''Ne demek dilek diledim ve gerçekleştirdi?'' dedi, şaşkınlıkla, Aida. Ona üç kez anlatmıştım ve her seferinde aynı şaşkınlıkla aynı soruları sorup yeniden anlattırmıştı bana. Ona daha ikinci anlatışımdan sonra sıkıldığımı söylemiştim ki herhangi bir detayı atlamamamız için tekrar tekrar anlattırdığıyla ilgili uzun uzadıya bir konuşma yaparak kendini açıklamış, daha sonra tekrar anlattırmıştı. Bıkkınlıkla ofladım. ''Sıkıldım, artık,'' dedim, yakarırcasına. ''Bir daha anlatmayacağım. Eğer tekrar sorarsan kolyeyle kendimi boğarım.''
Aida, suratını buruşturup ikaz edercesine baktı. ''Saçmalama, lütfen. Hiçbir şeyi atlamadığına emin misin?'' Başımı olumlu anlamda salladım. Ormanda yaşadığımız şoku atlatamadan Claudia, kendini kucağımıza doğru bırakıp derin bir uykuya dalmıştı. Vücudundaki değişiklikler tamamlanırken fazla enerji harcamış ve yorgun düşmüştü. Bu durumu altı ay önce yaşayarak bizzat tanıklığını yaptığım için nasıl bir his olduğunu çok iyi biliyordum: Parmağımı oynatacak gücüm bile yokmuş gibiydi, sanki ruhum bedenimden çekilmişti de gözlerim bir türlü kapanmıyordu. Tüm vücuduma bir uyuşukluk hâkim olmuştu. Elbette o zamanlarda pek hoş şartlara sahip olamadığımdan ötürü dinlenme gibi bir şansım bulunmadığı için hem işin acılı kısmını kıvranarak geçirmiştim hem de birkaç saat dinlenmeyle toparlanabilecek olan vücudumu – bıçaklandığımı es geçmeyerek – dört gün boyunca dinlendirmek ve sürekli uyumak zorunda kalmıştım. Kütüphanenin kapısının açılma sesini duyduğumuzda raflar arasında bakışlarımızı dolaştırdık. Tony, bir süre sonra çaprazımızdaki raflar arasından görüş alanımıza girdiğinde ''Claudia nasıl?'' diye sordum, merak ve endişeyle. Yanımıza yaklaşıp derin bir nefes aldı. ''Durumu şu an iyi,'' dedi, nefesini geri vermeden önce. ''Diğerlerine de haber verdim. Milagros, Claudia'nın başında bekliyor.

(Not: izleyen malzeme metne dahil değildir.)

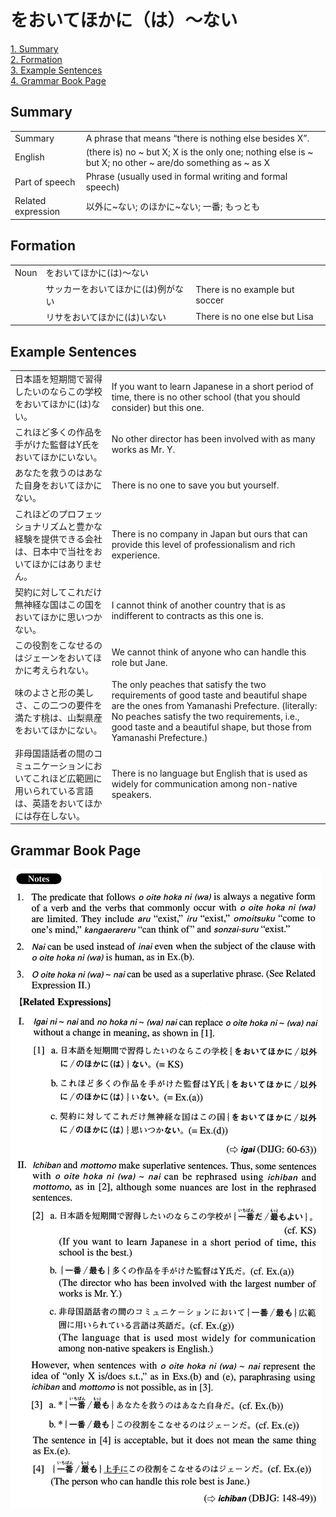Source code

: # をおいてほかに（は）～ない

[1. Summary](#summary)<br>
[2. Formation](#formation)<br>
[3. Example Sentences](#example-sentences)<br>
[4. Grammar Book Page](#grammar-book-page)<br>


## Summary

<table><tr>   <td>Summary</td>   <td>A phrase that means “there is nothing else besides X”.</td></tr><tr>   <td>English</td>   <td>(there is) no ~ but X; X is the only one; nothing else is ~ but X; no other ~ are/do something as ~ as X</td></tr><tr>   <td>Part of speech</td>   <td>Phrase (usually used in formal writing and formal speech)</td></tr><tr>   <td>Related expression</td>   <td>以外に~ない; のほかに~ない; 一番; もっとも</td></tr></table>

## Formation

<table class="table"><tbody><tr class="tr head"><td class="td"><span class="bold">Noun</span></td><td class="td"><span class="concept">をおいてほかに</span><span>(</span><span class="concept">は</span><span>)～</span><span class="concept">ない</span></td><td class="td"></td></tr><tr class="tr"><td class="td"></td><td class="td"><span>サッカー</span><span class="concept">をおいてほかに</span><span>(</span><span class="concept">は</span><span>)例が</span><span class="concept">ない</span></td><td class="td"><span>There is no example but soccer</span></td></tr><tr class="tr"><td class="td"></td><td class="td"><span>リサ</span><span class="concept">をおいてほかに</span><span>(</span><span class="concept">は</span><span>)い</span><span class="concept">ない</span></td><td class="td"><span>There is no one else but Lisa</span></td></tr></tbody></table>

## Example Sentences

<table><tr>   <td>日本語を短期間で習得したいのならこの学校をおいてほかに(は)ない。</td>   <td>If you want to learn Japanese in a short period of time, there is no other school (that you should consider) but this one.</td></tr><tr>   <td>これほど多くの作品を手がけた監督はY氏をおいてほかにいない。</td>   <td>No other director has been involved with as many works as Mr. Y.</td></tr><tr>   <td>あなたを救うのはあなた自身をおいてほかにない。</td>   <td>There is no one to save you but yourself.</td></tr><tr>   <td>これほどのプロフェッショナリズムと豊かな経験を提供できる会社は、日本中で当社をおいてほかにはありません。</td>   <td>There is no company in Japan but ours that can provide this level of professionalism and rich experience.</td></tr><tr>   <td>契約に対してこれだけ無神経な国はこの国をおいてほかに思いつかない。</td>   <td>I cannot think of another country that is as indifferent to contracts as this one is.</td></tr><tr>   <td>この役割をこなせるのはジェーンをおいてほかに考えられない。</td>   <td>We cannot think of anyone who can handle this role but Jane.</td></tr><tr>   <td>味のよさと形の美しさ、この二つの要件を満たす桃は、山梨県産をおいてほかにない。</td>   <td>The only peaches that satisfy the two requirements of good taste and beautiful shape are the ones from Yamanashi Prefecture. (literally: No peaches satisfy the two requirements, i.e., good taste and a beautiful shape, but those from Yamanashi Prefecture.)</td></tr><tr>   <td>非母国語話者の間のコミュニケーションにおいてこれほど広範囲に用いられている言語は、英語をおいてほかには存在しない。</td>   <td>There is no language but English that is used as widely for communication among non-native speakers.</td></tr></table>

## Grammar Book Page

![](../img/Advancedをおいてほかに(は)～ない.png)

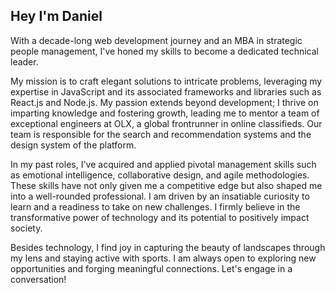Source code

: ## Hey I'm Daniel

With a decade-long web development journey and an MBA in strategic people management, I've honed my skills to become a dedicated technical leader.

My mission is to craft elegant solutions to intricate problems, leveraging my expertise in JavaScript and its associated frameworks and libraries such as React.js and Node.js. My passion extends beyond development; I thrive on imparting knowledge and fostering growth, leading me to mentor a team of exceptional engineers at OLX, a global frontrunner in online classifieds. Our team is responsible for the search and recommendation systems and the design system of the platform.

In my past roles, I've acquired and applied pivotal management skills such as emotional intelligence, collaborative design, and agile methodologies. These skills have not only given me a competitive edge but also shaped me into a well-rounded professional. I am driven by an insatiable curiosity to learn and a readiness to take on new challenges. I firmly believe in the transformative power of technology and its potential to positively impact society.

Besides technology, I find joy in capturing the beauty of landscapes through my lens and staying active with sports. I am always open to exploring new opportunities and forging meaningful connections. Let's engage in a conversation!
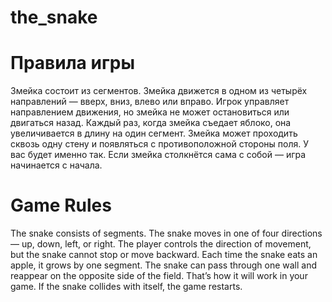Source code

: # the_snake

# Правила игры

Змейка состоит из сегментов.
Змейка движется в одном из четырёх направлений — вверх, вниз, влево или вправо. Игрок управляет направлением движения, но змейка не может остановиться или двигаться назад.
Каждый раз, когда змейка съедает яблоко, она увеличивается в длину на один сегмент.
Змейка может проходить сквозь одну стену и появляться с противоположной стороны поля. У вас будет именно так.
Если змейка столкнётся сама с собой — игра начинается с начала.

# Game Rules

The snake consists of segments.
The snake moves in one of four directions — up, down, left, or right. The player controls the direction of movement, but the snake cannot stop or move backward.
Each time the snake eats an apple, it grows by one segment.
The snake can pass through one wall and reappear on the opposite side of the field. That’s how it will work in your game.
If the snake collides with itself, the game restarts.
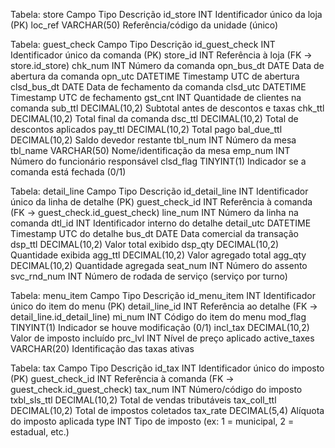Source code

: Tabela: store
Campo	Tipo	Descrição
id_store	INT	Identificador único da loja (PK)
loc_ref	VARCHAR(50)	Referência/código da unidade (único)

Tabela: guest_check
Campo	Tipo	Descrição
id_guest_check	INT	Identificador único da comanda (PK)
store_id	INT	Referência à loja (FK → store.id_store)
chk_num	INT	Número da comanda
opn_bus_dt	DATE	Data de abertura da comanda
opn_utc	DATETIME	Timestamp UTC de abertura
clsd_bus_dt	DATE	Data de fechamento da comanda
clsd_utc	DATETIME	Timestamp UTC de fechamento
gst_cnt	INT	Quantidade de clientes na comanda
sub_ttl	DECIMAL(10,2)	Subtotal antes de descontos e taxas
chk_ttl	DECIMAL(10,2)	Total final da comanda
dsc_ttl	DECIMAL(10,2)	Total de descontos aplicados
pay_ttl	DECIMAL(10,2)	Total pago
bal_due_ttl	DECIMAL(10,2)	Saldo devedor restante
tbl_num	INT	Número da mesa
tbl_name	VARCHAR(50)	Nome/identificação da mesa
emp_num	INT	Número do funcionário responsável
clsd_flag	TINYINT(1)	Indicador se a comanda está fechada (0/1)

Tabela: detail_line
Campo	Tipo	Descrição
id_detail_line	INT	Identificador único da linha de detalhe (PK)
guest_check_id	INT	Referência à comanda (FK → guest_check.id_guest_check)
line_num	INT	Número da linha na comanda
dtl_id	INT	Identificador interno do detalhe
detail_utc	DATETIME	Timestamp UTC do detalhe
bus_dt	DATE	Data comercial da transação
dsp_ttl	DECIMAL(10,2)	Valor total exibido
dsp_qty	DECIMAL(10,2)	Quantidade exibida
agg_ttl	DECIMAL(10,2)	Valor agregado total
agg_qty	DECIMAL(10,2)	Quantidade agregada
seat_num	INT	Número do assento
svc_rnd_num	INT	Número de rodada de serviço (serviço por turno)

Tabela: menu_item
Campo	Tipo	Descrição
id_menu_item	INT	Identificador único do item do menu (PK)
detail_line_id	INT	Referência ao detalhe (FK → detail_line.id_detail_line)
mi_num	INT	Código do item do menu
mod_flag	TINYINT(1)	Indicador se houve modificação (0/1)
incl_tax	DECIMAL(10,2)	Valor de imposto incluído
prc_lvl	INT	Nível de preço aplicado
active_taxes	VARCHAR(20)	Identificação das taxas ativas

Tabela: tax
Campo	Tipo	Descrição
id_tax	INT	Identificador único do imposto (PK)
guest_check_id	INT	Referência à comanda (FK → guest_check.id_guest_check)
tax_num	INT	Número/código do imposto
txbl_sls_ttl	DECIMAL(10,2)	Total de vendas tributáveis
tax_coll_ttl	DECIMAL(10,2)	Total de impostos coletados
tax_rate	DECIMAL(5,4)	Alíquota do imposto aplicada
type	INT	Tipo de imposto (ex: 1 = municipal, 2 = estadual, etc.)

Sağlığı normal seyrediyor, güçleri hakkında bir bilgimiz yok.'' Gülümsedi ve gözlerimizin içine parıltıyla baktı. İkimiz de büyük bir rahatlamayla bir oh çektik.
''Ee,'' diye mırıldandı, Tony, merakla. ''Aiden'ın bir an önce buraya damlamasını bekliyordum. Haber yok mu?'' İlgiyle Aida'ya doğru döndüm. Tony, doğru yere parmak basmıştı; dün geceden beri onu görmemiştim. Sesi soluğu da çıkmıyor, mesaj dahi atmıyordu. Her şeyden ziyade böylesine önemli bir olayda ilk fırlayanlardan biri o olmalıydı, her zaman öyle olurdu. Aida, başını iki yana salladı. ''Bu sabah erkenden işi olduğunu söyleyip çıktı. Bilmiyorum,'' dedi, dudaklarını büküp omuz silkerken. Kaşlarımı çatıp tehditkâr bir sesle ''Ümit ediyorum ki tekrardan cadı illetine bulaşmasın. Bir daha arkamdan iş çevirirse onu tavanın kirişlerinden sallandırırım,'' dedim. Tony, kaşlarını kaldırıp beğeniyle güldü ve elini kaldırıp başparmağını bana doğru döndürdü, diğer parmaklarını kapatırken. Bu fikrimin aklına yattığını ve beğendiğini söyleme şekliydi. Aida ise kaşlarını çatıp ayıplayarak bana bakarken ''Neden böyle fanteziler kurup duruyorsun ki?'' dedi, hoşnutsuz bir sesle. Omuz silktim.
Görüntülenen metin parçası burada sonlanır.